# [Exercise inputs]
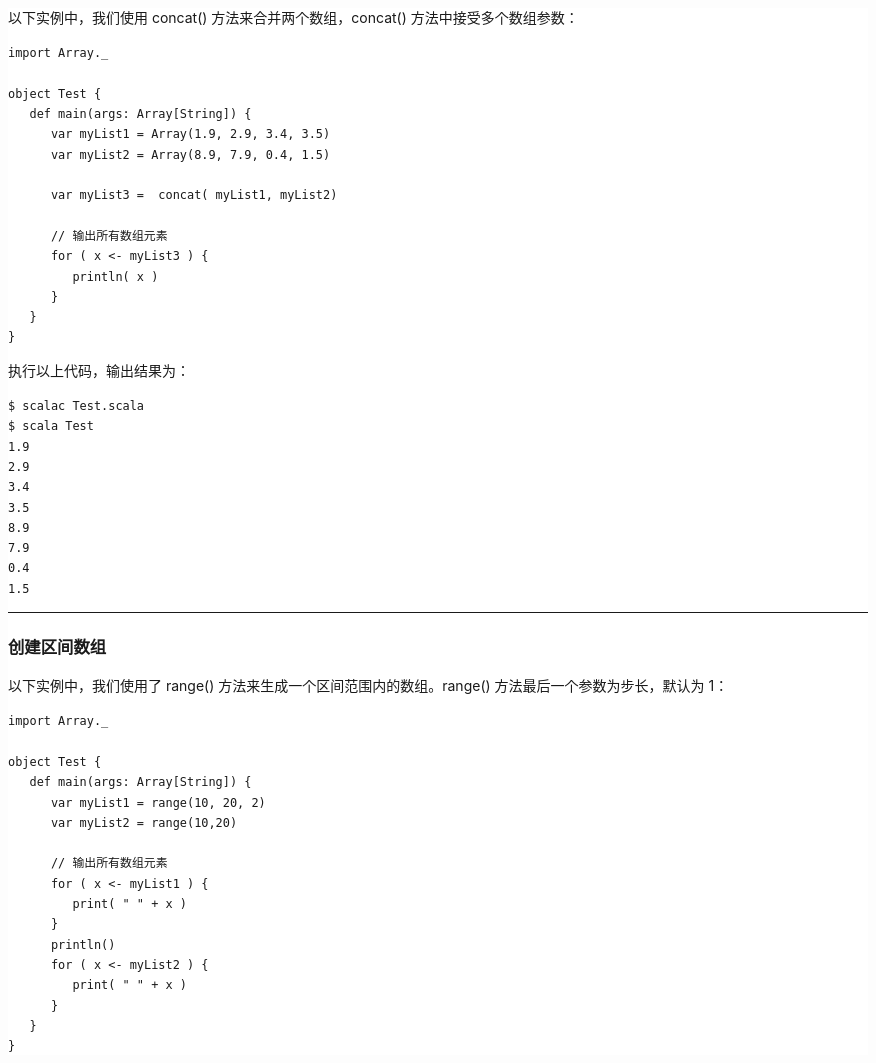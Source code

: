 以下实例中，我们使用 concat() 方法来合并两个数组，concat() 方法中接受多个数组参数：
 
```
import Array._
 
object Test {
   def main(args: Array[String]) {
      var myList1 = Array(1.9, 2.9, 3.4, 3.5)
      var myList2 = Array(8.9, 7.9, 0.4, 1.5)
 
      var myList3 =  concat( myList1, myList2)
 
      // 输出所有数组元素
      for ( x <- myList3 ) {
         println( x )
      }
   }
}
```
 
执行以上代码，输出结果为：
 
```
$ scalac Test.scala
$ scala Test
1.9
2.9
3.4
3.5
8.9
7.9
0.4
1.5
```
 
------
 
### 创建区间数组
 
以下实例中，我们使用了 range() 方法来生成一个区间范围内的数组。range() 方法最后一个参数为步长，默认为 1：
 
```
import Array._
 
object Test {
   def main(args: Array[String]) {
      var myList1 = range(10, 20, 2)
      var myList2 = range(10,20)
 
      // 输出所有数组元素
      for ( x <- myList1 ) {
         print( " " + x )
      }
      println()
      for ( x <- myList2 ) {
         print( " " + x )
      }
   }
}
```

# [Your task]
Copy the lines from the entries above in which the word "Test" appears.

# [Exercise solution]
object Test {
$ scalac Test.scala
$ scala Test
object Test {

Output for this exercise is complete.